#### TASK TO COMPLETE
Reproduce word for word the lines between those holding "Computer Vision, NLP" and "- 👀 I’m interested", inclusive, and nothing else from the data below.
RECORDS SUPPLIED Start Marker
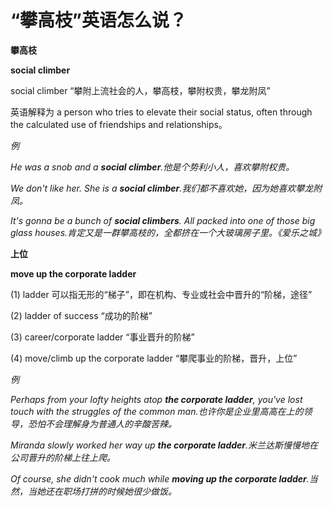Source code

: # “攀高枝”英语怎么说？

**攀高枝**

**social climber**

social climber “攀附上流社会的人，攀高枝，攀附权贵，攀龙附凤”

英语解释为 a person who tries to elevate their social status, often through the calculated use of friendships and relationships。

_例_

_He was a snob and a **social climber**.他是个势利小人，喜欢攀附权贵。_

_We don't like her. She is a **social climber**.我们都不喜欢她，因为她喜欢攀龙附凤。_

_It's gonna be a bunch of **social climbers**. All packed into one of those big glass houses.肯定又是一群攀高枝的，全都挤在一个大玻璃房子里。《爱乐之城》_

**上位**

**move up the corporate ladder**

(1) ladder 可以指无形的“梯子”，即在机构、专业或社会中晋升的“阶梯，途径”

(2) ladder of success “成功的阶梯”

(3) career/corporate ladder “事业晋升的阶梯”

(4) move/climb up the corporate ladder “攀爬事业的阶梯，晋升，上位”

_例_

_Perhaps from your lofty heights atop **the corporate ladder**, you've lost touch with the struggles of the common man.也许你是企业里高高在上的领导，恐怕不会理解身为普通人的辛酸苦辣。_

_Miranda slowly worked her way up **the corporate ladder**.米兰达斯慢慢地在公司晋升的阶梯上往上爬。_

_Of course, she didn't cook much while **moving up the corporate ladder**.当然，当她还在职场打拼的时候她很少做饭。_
RECORDS SUPPLIED End Marker
RECORDS SUPPLIED Start Marker
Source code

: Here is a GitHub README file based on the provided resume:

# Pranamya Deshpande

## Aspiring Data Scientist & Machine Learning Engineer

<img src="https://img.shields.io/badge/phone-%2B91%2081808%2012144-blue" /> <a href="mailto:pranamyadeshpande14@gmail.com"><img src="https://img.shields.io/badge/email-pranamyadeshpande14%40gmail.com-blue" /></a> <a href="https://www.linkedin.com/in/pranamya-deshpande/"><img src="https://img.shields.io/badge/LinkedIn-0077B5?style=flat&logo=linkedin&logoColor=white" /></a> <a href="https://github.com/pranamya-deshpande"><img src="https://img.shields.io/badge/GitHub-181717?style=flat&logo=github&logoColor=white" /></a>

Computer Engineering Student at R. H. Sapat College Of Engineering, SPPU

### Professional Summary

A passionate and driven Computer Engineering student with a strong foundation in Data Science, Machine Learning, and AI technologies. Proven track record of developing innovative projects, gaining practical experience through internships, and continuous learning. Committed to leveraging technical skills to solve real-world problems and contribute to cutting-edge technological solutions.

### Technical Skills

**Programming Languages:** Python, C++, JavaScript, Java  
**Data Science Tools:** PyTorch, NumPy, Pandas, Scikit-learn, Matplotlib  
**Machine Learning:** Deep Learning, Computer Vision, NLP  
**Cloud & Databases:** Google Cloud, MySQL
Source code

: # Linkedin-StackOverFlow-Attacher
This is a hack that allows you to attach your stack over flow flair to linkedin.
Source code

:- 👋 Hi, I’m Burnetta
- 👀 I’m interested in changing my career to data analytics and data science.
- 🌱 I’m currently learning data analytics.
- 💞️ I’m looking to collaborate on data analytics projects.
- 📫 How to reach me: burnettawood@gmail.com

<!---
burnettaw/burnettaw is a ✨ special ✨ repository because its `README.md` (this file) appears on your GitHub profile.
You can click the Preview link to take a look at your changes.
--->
RECORDS SUPPLIED End Marker
RECORDS SUPPLIED Start Marker
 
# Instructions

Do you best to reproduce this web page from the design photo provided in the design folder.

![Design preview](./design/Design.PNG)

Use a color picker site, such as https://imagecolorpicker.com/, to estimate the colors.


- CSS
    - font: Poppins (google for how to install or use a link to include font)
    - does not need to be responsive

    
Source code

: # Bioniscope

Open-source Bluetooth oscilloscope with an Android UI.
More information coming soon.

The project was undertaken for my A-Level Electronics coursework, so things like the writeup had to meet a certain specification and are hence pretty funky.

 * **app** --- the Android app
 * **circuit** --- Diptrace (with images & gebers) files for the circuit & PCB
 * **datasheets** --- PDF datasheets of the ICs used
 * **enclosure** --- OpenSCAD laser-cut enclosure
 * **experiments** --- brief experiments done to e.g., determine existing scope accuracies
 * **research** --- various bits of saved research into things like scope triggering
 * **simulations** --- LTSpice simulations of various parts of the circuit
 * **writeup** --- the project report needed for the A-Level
RECORDS SUPPLIED End Marker
#### OUTPUT FOR THIS TASK
**Machine Learning:** Deep Learning, Computer Vision, NLP  
**Cloud & Databases:** Google Cloud, MySQL
Source code

: # Linkedin-StackOverFlow-Attacher
This is a hack that allows you to attach your stack over flow flair to linkedin.
Source code

:- 👋 Hi, I’m Burnetta
- 👀 I’m interested in changing my career to data analytics and data science.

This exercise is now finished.